= Corky McCoy =

American illustrator from Los Angeles

Cortez "Corky" McCoy is an American illustrator from Los Angeles. He is known for his cartoon designs of urban African-Americans on Miles Davis album covers.

==Work for Miles Davis==
Information on McCoy's life before meeting Miles Davis is scarce. He was working as an artist when he met Davis. The two became close friends, and Davis and McCoy shared an apartment in New York City on West 77th Street.

McCoy created the cover art for Davis' albums On the Corner (1972), In Concert: Live at Philharmonic Hall (1973), Big Fun (1974), and Water Babies (1976). The artwork for the cover of On the Corner was produced at Davis' instigation. He was concerned that his music was not reaching an African-American audience, and wanted McCoy to create something that they would relate to. The reaction from Columbia Records when they saw the result was not positive. Davis insisted on using McCoy's cover art. Davis recalled in his typical blunt interview style:
...when I showed 'em the new cover by Corky McCoy, they told me it won't help sell any albums. And I told 'em how to merchandize nigger music, man. Put Chinese on the covers. Put niggers on the covers, put brothers and sisters on 'em, whatever they're going to call us next, that's what you put on the covers to sell to us.
 According to Davis, McCoy was reluctant at first, but Davis was enthusiastic about the art that McCoy produced:
Corky McCoy's my best friend. I just called him up and told him what to do. In fact, he was afraid to do it, and I... you know, look at those covers, man. He just lives it. Black life! It's different from white life, Chinese life, whatever. My life's different from yours.

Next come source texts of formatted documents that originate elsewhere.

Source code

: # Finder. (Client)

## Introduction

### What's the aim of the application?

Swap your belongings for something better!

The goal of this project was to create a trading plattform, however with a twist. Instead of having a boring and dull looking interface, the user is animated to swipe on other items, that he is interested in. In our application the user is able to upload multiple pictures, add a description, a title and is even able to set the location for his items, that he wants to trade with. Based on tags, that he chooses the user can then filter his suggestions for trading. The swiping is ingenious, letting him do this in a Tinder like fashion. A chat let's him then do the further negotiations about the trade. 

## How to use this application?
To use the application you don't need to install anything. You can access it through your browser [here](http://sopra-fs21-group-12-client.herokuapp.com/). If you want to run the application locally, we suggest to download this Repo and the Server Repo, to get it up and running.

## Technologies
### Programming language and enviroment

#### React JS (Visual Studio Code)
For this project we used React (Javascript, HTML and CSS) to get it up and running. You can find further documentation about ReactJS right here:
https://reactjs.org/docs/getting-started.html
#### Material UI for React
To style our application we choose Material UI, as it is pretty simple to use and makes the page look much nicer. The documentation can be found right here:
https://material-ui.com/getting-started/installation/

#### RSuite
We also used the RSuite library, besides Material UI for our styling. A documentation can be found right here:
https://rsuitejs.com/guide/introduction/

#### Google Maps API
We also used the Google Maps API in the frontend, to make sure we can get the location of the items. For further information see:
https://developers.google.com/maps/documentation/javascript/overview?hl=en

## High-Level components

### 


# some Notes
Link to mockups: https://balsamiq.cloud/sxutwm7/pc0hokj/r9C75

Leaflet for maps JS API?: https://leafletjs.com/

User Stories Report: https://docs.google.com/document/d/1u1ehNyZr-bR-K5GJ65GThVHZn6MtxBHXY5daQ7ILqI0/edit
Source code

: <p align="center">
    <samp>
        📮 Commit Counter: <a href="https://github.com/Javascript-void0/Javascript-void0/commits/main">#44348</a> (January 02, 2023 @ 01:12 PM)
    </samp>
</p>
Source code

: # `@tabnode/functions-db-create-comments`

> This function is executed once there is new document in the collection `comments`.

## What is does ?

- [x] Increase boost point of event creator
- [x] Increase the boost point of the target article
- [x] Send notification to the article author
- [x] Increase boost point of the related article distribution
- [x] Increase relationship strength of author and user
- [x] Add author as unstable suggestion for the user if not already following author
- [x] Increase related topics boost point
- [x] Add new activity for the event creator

McCoy's cover art for On the Corner depicts a group of cartoon characters, a scene of "ghettodelic" street life among the younger generation of African Americans. The post-1960s, funk-style fashions are similar to the spirit of the blaxploitation film images of the same era.

In Concert: Live at Philharmonic Hall included illustrations inside the album by McCoy satirizing mainstream rock and roll music, with a cartoon music label "Slickophonics" and a long-haired white band with the name "Foot Fooler" on the front of the drum kit. In a 1974 review of the album, music magazine Coda characterized McCoy's illustrations for this album, and On the Corner, as "tastelessness".

Davis tried commissioning two different European cartoonists to create cover art for his album Rubberband during the 1980s. He was dissatisfied with the results, and the album was ultimately shelved. It would not be officially released until 2019.

In 2007, Columbia released the 6-CD box set The Complete On the Corner Sessions that included new illustrations by Corky McCoy.

==Other illustration works==
McCoy created the cover art for the album Fresh Mode, released by hip-hop group Ugly Duckling, in 1999, as well as both singles released in promotion of the LP.

McCoy created illustrations for comedian Tim Meadows's 2000 book The Ladies Man: Sexin' and Lovin' Leon Phelps Style, co-written with Andrew Steele and Dennis McNicholas. The book was released in connection with the Tim Meadows comedy film The Ladies Man that featured a character with the same 1970s street-funk aesthetic associated with McCoy's album covers for Davis.